PROBLEM REQUIREMENTS: The complete listing should be copied out exactly.

INPUT MATERIAL:
# # #
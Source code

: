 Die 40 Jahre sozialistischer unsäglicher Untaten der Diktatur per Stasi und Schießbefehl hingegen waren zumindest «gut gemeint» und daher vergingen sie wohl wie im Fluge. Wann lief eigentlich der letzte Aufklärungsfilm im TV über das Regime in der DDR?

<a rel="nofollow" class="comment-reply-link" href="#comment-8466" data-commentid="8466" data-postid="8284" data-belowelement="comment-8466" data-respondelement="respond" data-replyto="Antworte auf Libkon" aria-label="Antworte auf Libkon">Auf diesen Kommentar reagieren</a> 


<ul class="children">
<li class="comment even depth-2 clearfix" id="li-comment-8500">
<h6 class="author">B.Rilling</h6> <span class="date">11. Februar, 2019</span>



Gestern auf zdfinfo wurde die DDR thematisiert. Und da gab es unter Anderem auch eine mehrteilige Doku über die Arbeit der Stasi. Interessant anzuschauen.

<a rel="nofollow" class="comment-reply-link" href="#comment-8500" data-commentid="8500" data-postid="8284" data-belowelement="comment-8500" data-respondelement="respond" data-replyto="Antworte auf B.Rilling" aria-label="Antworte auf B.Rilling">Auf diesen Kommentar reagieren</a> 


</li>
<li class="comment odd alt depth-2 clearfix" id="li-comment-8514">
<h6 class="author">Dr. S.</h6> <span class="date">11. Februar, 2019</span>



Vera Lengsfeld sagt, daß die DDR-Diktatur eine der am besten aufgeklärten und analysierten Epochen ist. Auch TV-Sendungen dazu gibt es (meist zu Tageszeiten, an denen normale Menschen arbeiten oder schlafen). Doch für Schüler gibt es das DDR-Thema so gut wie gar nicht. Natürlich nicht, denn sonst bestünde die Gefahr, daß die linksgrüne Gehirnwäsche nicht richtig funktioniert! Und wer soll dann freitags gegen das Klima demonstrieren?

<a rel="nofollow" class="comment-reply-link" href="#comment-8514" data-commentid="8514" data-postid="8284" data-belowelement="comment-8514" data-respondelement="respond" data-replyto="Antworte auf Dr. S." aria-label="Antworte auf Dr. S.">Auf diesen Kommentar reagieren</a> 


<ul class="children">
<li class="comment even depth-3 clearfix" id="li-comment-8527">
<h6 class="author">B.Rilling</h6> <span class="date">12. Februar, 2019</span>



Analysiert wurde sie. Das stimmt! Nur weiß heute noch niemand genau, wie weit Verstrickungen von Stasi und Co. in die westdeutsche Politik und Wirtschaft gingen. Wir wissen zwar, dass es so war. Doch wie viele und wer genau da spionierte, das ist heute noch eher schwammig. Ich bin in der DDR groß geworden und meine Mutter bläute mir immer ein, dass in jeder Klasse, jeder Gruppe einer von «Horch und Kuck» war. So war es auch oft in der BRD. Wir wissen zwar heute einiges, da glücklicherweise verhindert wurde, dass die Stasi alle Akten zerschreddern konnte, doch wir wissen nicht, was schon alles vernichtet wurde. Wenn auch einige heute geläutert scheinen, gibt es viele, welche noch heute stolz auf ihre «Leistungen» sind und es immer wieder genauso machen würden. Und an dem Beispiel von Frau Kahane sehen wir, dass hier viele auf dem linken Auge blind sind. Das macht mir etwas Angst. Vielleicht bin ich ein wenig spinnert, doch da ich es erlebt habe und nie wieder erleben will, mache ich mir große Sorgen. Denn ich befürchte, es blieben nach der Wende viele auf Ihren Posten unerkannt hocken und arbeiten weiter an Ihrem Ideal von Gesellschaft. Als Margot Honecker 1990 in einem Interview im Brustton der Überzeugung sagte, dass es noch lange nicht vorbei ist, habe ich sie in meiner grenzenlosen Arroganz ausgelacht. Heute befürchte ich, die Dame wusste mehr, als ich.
# # #
TASK SOLUTION:
Source code

: Die 40 Jahre sozialistischer unsäglicher Untaten der Diktatur per Stasi und Schießbefehl hingegen waren zumindest «gut gemeint» und daher vergingen sie wohl wie im Fluge. Wann lief eigentlich der letzte Aufklärungsfilm im TV über das Regime in der DDR?

<a rel="nofollow" class="comment-reply-link" href="#comment-8466" data-commentid="8466" data-postid="8284" data-belowelement="comment-8466" data-respondelement="respond" data-replyto="Antworte auf Libkon" aria-label="Antworte auf Libkon">Auf diesen Kommentar reagieren</a> 


<ul class="children">
<li class="comment even depth-2 clearfix" id="li-comment-8500">
<h6 class="author">B.Rilling</h6> <span class="date">11. Februar, 2019</span>



Gestern auf zdfinfo wurde die DDR thematisiert. Und da gab es unter Anderem auch eine mehrteilige Doku über die Arbeit der Stasi. Interessant anzuschauen.

<a rel="nofollow" class="comment-reply-link" href="#comment-8500" data-commentid="8500" data-postid="8284" data-belowelement="comment-8500" data-respondelement="respond" data-replyto="Antworte auf B.Rilling" aria-label="Antworte auf B.Rilling">Auf diesen Kommentar reagieren</a> 


</li>
<li class="comment odd alt depth-2 clearfix" id="li-comment-8514">
<h6 class="author">Dr. S.</h6> <span class="date">11. Februar, 2019</span>



Vera Lengsfeld sagt, daß die DDR-Diktatur eine der am besten aufgeklärten und analysierten Epochen ist. Auch TV-Sendungen dazu gibt es (meist zu Tageszeiten, an denen normale Menschen arbeiten oder schlafen). Doch für Schüler gibt es das DDR-Thema so gut wie gar nicht. Natürlich nicht, denn sonst bestünde die Gefahr, daß die linksgrüne Gehirnwäsche nicht richtig funktioniert! Und wer soll dann freitags gegen das Klima demonstrieren?

<a rel="nofollow" class="comment-reply-link" href="#comment-8514" data-commentid="8514" data-postid="8284" data-belowelement="comment-8514" data-respondelement="respond" data-replyto="Antworte auf Dr. S." aria-label="Antworte auf Dr. S.">Auf diesen Kommentar reagieren</a> 


<ul class="children">
<li class="comment even depth-3 clearfix" id="li-comment-8527">
<h6 class="author">B.Rilling</h6> <span class="date">12. Februar, 2019</span>



Analysiert wurde sie. Das stimmt! Nur weiß heute noch niemand genau, wie weit Verstrickungen von Stasi und Co. in die westdeutsche Politik und Wirtschaft gingen. Wir wissen zwar, dass es so war. Doch wie viele und wer genau da spionierte, das ist heute noch eher schwammig. Ich bin in der DDR groß geworden und meine Mutter bläute mir immer ein, dass in jeder Klasse, jeder Gruppe einer von «Horch und Kuck» war. So war es auch oft in der BRD. Wir wissen zwar heute einiges, da glücklicherweise verhindert wurde, dass die Stasi alle Akten zerschreddern konnte, doch wir wissen nicht, was schon alles vernichtet wurde. Wenn auch einige heute geläutert scheinen, gibt es viele, welche noch heute stolz auf ihre «Leistungen» sind und es immer wieder genauso machen würden. Und an dem Beispiel von Frau Kahane sehen wir, dass hier viele auf dem linken Auge blind sind. Das macht mir etwas Angst. Vielleicht bin ich ein wenig spinnert, doch da ich es erlebt habe und nie wieder erleben will, mache ich mir große Sorgen. Denn ich befürchte, es blieben nach der Wende viele auf Ihren Posten unerkannt hocken und arbeiten weiter an Ihrem Ideal von Gesellschaft. Als Margot Honecker 1990 in einem Interview im Brustton der Überzeugung sagte, dass es noch lange nicht vorbei ist, habe ich sie in meiner grenzenlosen Arroganz ausgelacht. Heute befürchte ich, die Dame wusste mehr, als ich.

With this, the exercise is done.